Coffee Connection: How one of Oswego’s oldest coffee shops has struggled through COVID & inflation

Coffee Connection is one of the oldest coffee shops in Oswego, however, it is still facing the consequences of the pandemic since it started in 2020. Photo by: Brenda Cortez

Oswego, NY — Coffee is part of the majority’s morning routine. Many have the pleasure of purchasing their drink from their favorite coffee shop in order to start the morning off on the right foot. COVID unexpectedly impacted local shops like Coffee Connection with inflation and supply shortage which made it hard to sustain small businesses. 

“Inflation right now is worse than it was. It was harder to get items and the cost of shipping went up but now everything is insanely priced. Eggs are $4 now. They used to be 70 cents,” Tara Hoyt, the owner of Coffee Connection, said. 

Coffee Connection is one of the oldest coffee shops in Oswego with over 27 years of service. Hoyt is the current owner of the establishment and purchased it after the initial owner couldn’t afford keeping the business afloat because of the financial crisis that many small business owners faced throughout the pandemic. 

Elizabeth Schmitt is an economics professor and faculty assembly chair at SUNY Oswego. She defined inflation as “an overall increase in overall price levels.” 

Hoyt detailed the importance of dairy products for her business and how she didn’t realize the impact of the increase in prices and decrease in supply until the holidays rolled around this year. 

“I usually do an eggnog latte and now I might just do it with syrup and say ‘apologies.’ They want for cheap eggnog, not even a decent one, $6 for a half a gallon. I don’t know how that happened, that doubled in price,” said Hoyt.

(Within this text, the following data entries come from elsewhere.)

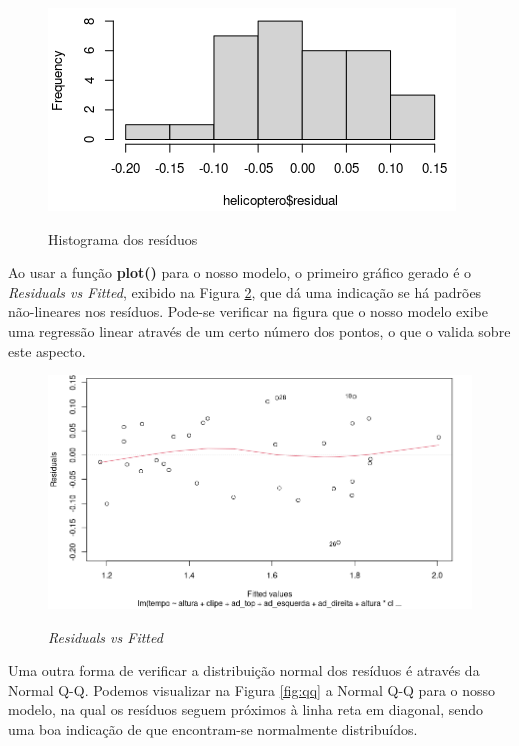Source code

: \begin{figure}[H]
  \caption{Histograma dos resíduos}
  \center
  \includegraphics[scale=0.7]{images/hist_residuals.png}
  \label{fig:hist_residuals}
\end{figure}

Ao usar a função \textbf{plot()} para o nosso modelo, o primeiro gráfico gerado é o \textit{Residuals vs Fitted}, exibido na Figura \ref{fig:fitted}, que dá uma indicação se há padrões não-lineares nos resíduos. Pode-se verificar na figura que o nosso modelo exibe uma regressão linear através de um certo número dos pontos, o que o valida sobre este aspecto. 

\begin{figure}[H]
\caption{\textit{Residuals vs Fitted}}
\center 
\includegraphics[scale=0.48]{images/fitted.png}
\label{fig:fitted}
\end{figure}

Uma outra forma de verificar a distribuição normal dos resíduos é através da Normal Q-Q. Podemos visualizar na Figura \ref{fig:qq} a Normal Q-Q para o nosso modelo, na qual os resíduos seguem próximos à linha reta em diagonal, sendo uma boa indicação de que encontram-se normalmente distribuídos.

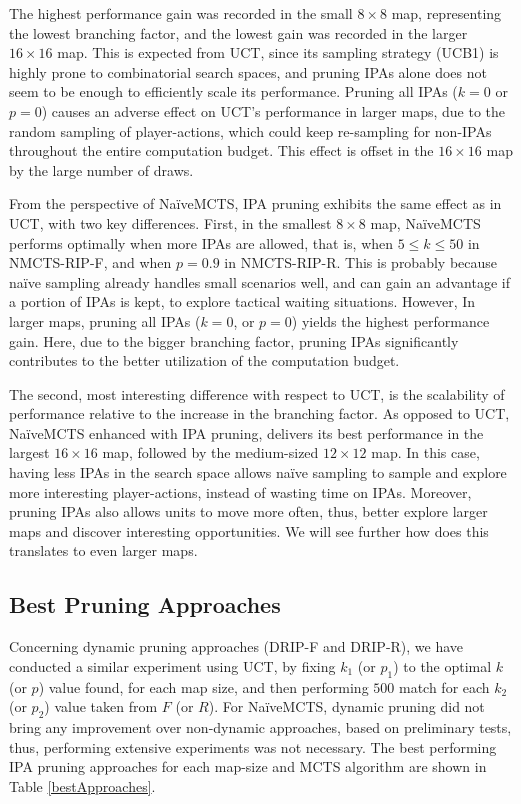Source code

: \documentclass[conference]{IEEEtran}
\begin{document}
The highest performance gain was recorded in the small $8\times8$ map, representing the lowest branching factor, and the lowest gain was recorded in the larger $16\times16$ map. This is expected from UCT, since its sampling strategy (UCB1) is highly prone to combinatorial search spaces, and pruning IPAs alone does not seem to be enough to efficiently scale its performance. Pruning all IPAs ($k = 0$ or $p = 0$) causes an adverse effect on UCT's performance in larger maps, due to the random sampling of player-actions, which could keep re-sampling for non-IPAs throughout the entire computation budget. This effect is offset in the $16\times16$ map by the large number of draws.

From the perspective of NaïveMCTS, IPA pruning exhibits the same effect as in UCT, with two key differences. First, in the smallest $8\times8$ map, NaïveMCTS performs optimally when more IPAs are allowed, that is, when $5 \leq k \leq 50$ in NMCTS-RIP-F, and when $p=0.9$ in NMCTS-RIP-R. This is probably because naïve sampling already handles small scenarios well, and can gain an advantage if a portion of IPAs is kept, to explore tactical waiting situations. However, In larger maps, pruning all IPAs ($k = 0$, or $p = 0$) yields the highest performance gain. Here, due to the bigger branching factor, pruning IPAs significantly contributes to the better utilization of the computation budget.

The second, most interesting difference with respect to UCT, is the scalability of performance relative to the increase in the branching factor. As opposed to UCT, NaïveMCTS enhanced with IPA pruning, delivers its best performance in the largest $16\times16$ map, followed by the medium-sized $12\times12$ map. In this case, having less IPAs in the search space allows naïve sampling to sample and explore more interesting player-actions, instead of wasting time on IPAs. Moreover, pruning IPAs also allows units to move more often, thus, better explore larger maps and discover interesting opportunities. We will see further how does this translates to even larger maps.


\subsection{Best Pruning Approaches}

Concerning dynamic pruning approaches (DRIP-F and DRIP-R), we have conducted a similar experiment using UCT, by fixing $k_1$ (or $p_1$) to the optimal $k$ (or $p$) value found, for each map size, and then performing $500$ match for each $k_2$ (or $p_2$) value taken from $F$ (or $R$). For NaïveMCTS, dynamic pruning did not bring any improvement over non-dynamic approaches, based on preliminary tests, thus, performing extensive experiments was not necessary. The best performing IPA pruning approaches for each map-size and MCTS algorithm are shown in Table \ref{bestApproaches}.
\end{document}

According to the U.S. Department of Agriculture, food-at-home consumer price index or CPI, which consists of grocery store and supermarket prices, are predicted to rise from 11 to 12%  in 2022 and 2.5% to 3.5% in 2023. This affects the prices and demand of basic grocery items that are staples in thousands of American households.

Schmitt said inflation prior to the pandemic was steady.

“Inflation in the United States has been headline news. Inflation has actually hovered around 2% for almost 2 decades, in a certain success of price stability and then after the pandemic it explodes. We peaked about 8.2 % and last week we got news that suggests it’s running around 7.7%,” said Schmitt. 

Based on information from the U.S. Labor Department’s Bureau of Labor Statistics, milk, coffee and eggs have experienced an increase in prices from 2020 to 2022. To put into perspective the impact of price changes for coffee alone, the average price per pound in 2020 was $4.43 but increased to $4.71 in 2021. As of Oct.10, the average price for coffee is $6.41. 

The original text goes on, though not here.